The White House is threatening to veto a spending package it says would undermine the Dodd-Frank financial reform law by limiting funding to vital agencies.
The Office of Management and Budget (OMB) issued a statement Wednesday saying senior advisers would recommend the president veto an appropriations package for financial services and general government if it made it to the president's desk. The legislation was approved down a party-line vote by the House Appropriations Committee.
Among a litany of problems it identified with the package, OMB warned that the $19.9 billion package does not provide sufficient funding to the Internal Revenue Service (IRS), Securities and Exchange Commission (SEC), or the new Consumer Financial Protection Bureau (CFPB).

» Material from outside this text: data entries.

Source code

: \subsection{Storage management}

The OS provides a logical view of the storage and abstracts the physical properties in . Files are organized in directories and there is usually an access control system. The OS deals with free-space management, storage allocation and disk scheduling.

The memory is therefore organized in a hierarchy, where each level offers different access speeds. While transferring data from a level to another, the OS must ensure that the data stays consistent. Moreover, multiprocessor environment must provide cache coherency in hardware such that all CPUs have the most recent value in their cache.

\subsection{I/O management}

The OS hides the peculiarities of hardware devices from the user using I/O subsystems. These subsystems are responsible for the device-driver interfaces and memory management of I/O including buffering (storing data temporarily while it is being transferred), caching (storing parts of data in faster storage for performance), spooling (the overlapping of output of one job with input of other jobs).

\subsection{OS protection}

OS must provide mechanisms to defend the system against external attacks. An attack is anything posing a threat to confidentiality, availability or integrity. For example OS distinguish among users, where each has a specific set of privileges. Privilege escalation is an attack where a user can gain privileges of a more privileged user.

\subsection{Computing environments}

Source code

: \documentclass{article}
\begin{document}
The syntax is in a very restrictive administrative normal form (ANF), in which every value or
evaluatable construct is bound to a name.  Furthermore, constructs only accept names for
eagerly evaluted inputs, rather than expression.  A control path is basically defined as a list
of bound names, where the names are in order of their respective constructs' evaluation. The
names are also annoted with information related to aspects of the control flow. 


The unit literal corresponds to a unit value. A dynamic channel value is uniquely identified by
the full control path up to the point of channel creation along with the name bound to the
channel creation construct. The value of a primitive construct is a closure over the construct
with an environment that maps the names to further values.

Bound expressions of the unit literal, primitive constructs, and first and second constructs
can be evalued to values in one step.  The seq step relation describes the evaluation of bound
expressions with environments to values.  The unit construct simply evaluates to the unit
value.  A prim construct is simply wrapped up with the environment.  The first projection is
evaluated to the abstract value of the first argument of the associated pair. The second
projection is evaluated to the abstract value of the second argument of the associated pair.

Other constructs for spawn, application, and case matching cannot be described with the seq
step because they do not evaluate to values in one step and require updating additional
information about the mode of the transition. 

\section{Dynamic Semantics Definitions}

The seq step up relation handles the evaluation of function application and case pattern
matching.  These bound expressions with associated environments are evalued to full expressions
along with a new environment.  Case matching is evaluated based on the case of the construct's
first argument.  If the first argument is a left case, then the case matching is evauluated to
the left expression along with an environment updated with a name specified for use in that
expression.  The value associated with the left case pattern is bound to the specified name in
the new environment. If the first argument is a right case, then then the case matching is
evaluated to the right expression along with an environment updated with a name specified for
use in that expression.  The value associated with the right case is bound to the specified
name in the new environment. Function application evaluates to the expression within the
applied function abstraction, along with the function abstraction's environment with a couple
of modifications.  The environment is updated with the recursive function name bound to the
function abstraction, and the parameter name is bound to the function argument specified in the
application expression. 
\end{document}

The bill would cut $606 million from the IRS — a move that would "seriously degrade" IRS services and lay off over 4,200 staff members. Given that tax enforcement and compliance typically returns $7 for each dollar spent, the funding cut would reduce revenue collections by $4 billion a year, the administration argued.
The CFPB, which has been repeatedly targeted by Republicans, would see its funding curbed and brought under the control of Congressional appropriators under the bill. When the CFPB begins work on July 21, it will receive its funding from the Federal Reserve. But the appropriations bill would cap that funding at less than half the $550 million it could currently receive and would have Congress set its budget beginning in 2013.
The White House said those moves would compromise the CFPB's independence and "severely undercut" its ability to monitor consumer financial products.
The administration similarly opposed the package's budget for the SEC, which is charged with implementing large chunks of Dodd-Frank. The appropriations package would keep SEC funding steady at $1.2 billion, but the White House asked for a $222 million budget boost for the agency after Dodd-Frank was enacted.
Refusing that budget hike would compromise the SEC's ability to monitor financial markets and its ability to carry out new Dodd-Frank responsibilities, the administration said. It also pointed out that the SEC is fully funded by fees it assesses on financial transactions, so curbing its budget has no impact on the budget deficit.
The administration also took the bill to task for a provision eliminating a program intended to help struggling homeowners modify their mortgages, which has underperformed since it was created, and one that eliminates funding for a new consumer product safety database.
It also criticized the package for including two policy riders limiting the District of Columbia from using funds for abortions and needle exchange programs.